Si l’on raisonne donc plutôt à l’échelle de la métropole et des choix collectifs, ces tonnes de CO2 et cet argent devraient être comparés à d’autres choix collectifs et décisions politiques qui, par exemple font l’objet de débats ou de décisions à Toulouse ou dans d’autres villes. Par exemple :

  • La consommation électrique des guirlandes de Noël correspond à 2 tonnes de CO2eq (à noter que le bilan total est supérieur, car il doit inclure le matériel).
  • Faire venir un musicien de l’autre bout du monde pour un concert au Rio Loco correspond également à plusieurs tonnes de CO2eq.
  • Chaque écran de publicité numérique (qui fleurissent dans les gares, les rues, et derrière les vitrines des magasins) a émis pour sa fabrication plusieurs tonnes de CO2eq.
  • Chaque terrasse chauffée avec des bouteilles de propane émet, au cours de la saison, plusieurs tonnes de CO2eq (elles ont pour cette raison été interdites à Rennes).
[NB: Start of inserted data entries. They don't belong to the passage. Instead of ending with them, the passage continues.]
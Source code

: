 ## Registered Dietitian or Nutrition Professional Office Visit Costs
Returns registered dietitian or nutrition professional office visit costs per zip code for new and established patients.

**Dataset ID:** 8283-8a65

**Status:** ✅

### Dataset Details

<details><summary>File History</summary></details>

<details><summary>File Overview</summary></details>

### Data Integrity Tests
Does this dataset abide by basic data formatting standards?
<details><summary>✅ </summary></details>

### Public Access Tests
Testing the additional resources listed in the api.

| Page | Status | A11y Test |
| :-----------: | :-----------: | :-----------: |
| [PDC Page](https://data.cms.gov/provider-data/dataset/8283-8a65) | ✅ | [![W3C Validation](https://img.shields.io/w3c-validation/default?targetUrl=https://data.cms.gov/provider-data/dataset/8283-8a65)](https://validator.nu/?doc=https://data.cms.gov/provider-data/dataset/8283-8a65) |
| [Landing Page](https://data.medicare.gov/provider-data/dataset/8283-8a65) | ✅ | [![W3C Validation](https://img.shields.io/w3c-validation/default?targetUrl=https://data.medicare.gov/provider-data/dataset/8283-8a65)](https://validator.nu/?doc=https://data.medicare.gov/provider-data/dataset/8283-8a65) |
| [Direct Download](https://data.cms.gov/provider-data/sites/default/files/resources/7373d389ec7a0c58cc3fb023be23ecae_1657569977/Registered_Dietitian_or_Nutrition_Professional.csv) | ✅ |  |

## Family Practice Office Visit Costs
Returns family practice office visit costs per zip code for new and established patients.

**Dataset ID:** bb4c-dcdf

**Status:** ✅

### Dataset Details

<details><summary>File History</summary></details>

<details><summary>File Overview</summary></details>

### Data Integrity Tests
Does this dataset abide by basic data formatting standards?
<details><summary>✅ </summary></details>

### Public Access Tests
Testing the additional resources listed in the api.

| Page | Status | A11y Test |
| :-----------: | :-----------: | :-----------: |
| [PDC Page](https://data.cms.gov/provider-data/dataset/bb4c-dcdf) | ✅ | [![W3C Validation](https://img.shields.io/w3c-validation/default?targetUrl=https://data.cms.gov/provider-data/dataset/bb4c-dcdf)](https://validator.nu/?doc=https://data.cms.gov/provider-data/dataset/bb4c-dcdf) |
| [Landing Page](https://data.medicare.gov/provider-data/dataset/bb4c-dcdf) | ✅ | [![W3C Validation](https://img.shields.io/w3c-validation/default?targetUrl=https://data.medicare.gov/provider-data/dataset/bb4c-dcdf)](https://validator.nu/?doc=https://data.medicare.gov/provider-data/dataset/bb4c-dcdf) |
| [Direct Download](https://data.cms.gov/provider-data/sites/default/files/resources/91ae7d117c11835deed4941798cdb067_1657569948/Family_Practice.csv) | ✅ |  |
On laissera chacune ou chacun conclure au vu de ces chiffres, et mettre dans une subtile balance les « sourires des enfants toulousains » (dixit J.-L Moudenc) et le bien-être des générations futures, afin de tenter de distinguer les activités « essentielles » et les activités « de luxe » que l’on ne peut décidément pas se permettre. Et sinon, dans une société sans pétrole et sans charbon, que ferait-on? Attendre que les lacs gèlent, ou bien comme à Montréal, faire une petite patinoire dans la rue! Il faut juste de l’eau et de l’huile de coude.